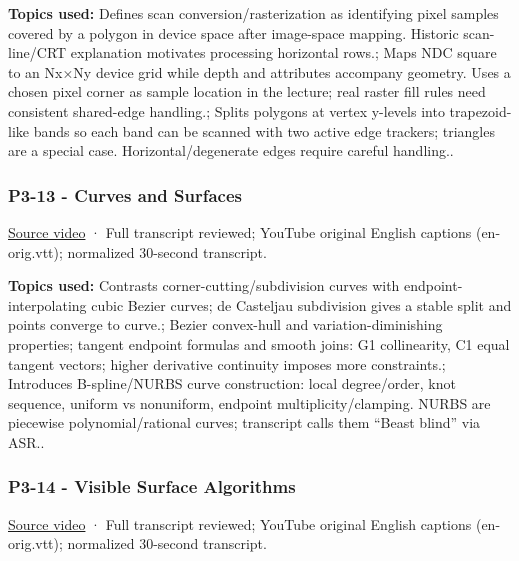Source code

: \textbf{Topics used:} Defines scan conversion/rasterization as identifying pixel samples covered by a polygon in device space after image-space mapping. Historic scan-line/CRT explanation motivates processing horizontal rows.; Maps NDC square to an Nx×Ny device grid while depth and attributes accompany geometry. Uses a chosen pixel corner as sample location in the lecture; real raster fill rules need consistent shared-edge handling.; Splits polygons at vertex y-levels into trapezoid-like bands so each band can be scanned with two active edge trackers; triangles are a special case. Horizontal/degenerate edges require careful handling..

\subsubsection{P3-13 - Curves and Surfaces}\label{04-visual-computing-ii-ch036-p3-13---curves-and-surfaces}

\href{https://www.youtube.com/watch?v=FTg1DUr7bhY}{Source video} · Full transcript reviewed; YouTube original English captions (en-orig.vtt); normalized 30-second transcript.

\textbf{Topics used:} Contrasts corner-cutting/subdivision curves with endpoint-interpolating cubic Bezier curves; de Casteljau subdivision gives a stable split and points converge to curve.; Bezier convex-hull and variation-diminishing properties; tangent endpoint formulas and smooth joins: G1 collinearity, C1 equal tangent vectors; higher derivative continuity imposes more constraints.; Introduces B-spline/NURBS curve construction: local degree/order, knot sequence, uniform vs nonuniform, endpoint multiplicity/clamping. NURBS are piecewise polynomial/rational curves; transcript calls them ``Beast blind'' via ASR..

\subsubsection{P3-14 - Visible Surface Algorithms}\label{04-visual-computing-ii-ch036-p3-14---visible-surface-algorithms}

\href{https://www.youtube.com/watch?v=hmlWFi1TdbI}{Source video} · Full transcript reviewed; YouTube original English captions (en-orig.vtt); normalized 30-second transcript.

•••••

Lines holding "video" in the data above: copy each of them.

RESULT OF THIS TASK:
\href{https://www.youtube.com/watch?v=FTg1DUr7bhY}{Source video} · Full transcript reviewed; YouTube original English captions (en-orig.vtt); normalized 30-second transcript.
\href{https://www.youtube.com/watch?v=hmlWFi1TdbI}{Source video} · Full transcript reviewed; YouTube original English captions (en-orig.vtt); normalized 30-second transcript.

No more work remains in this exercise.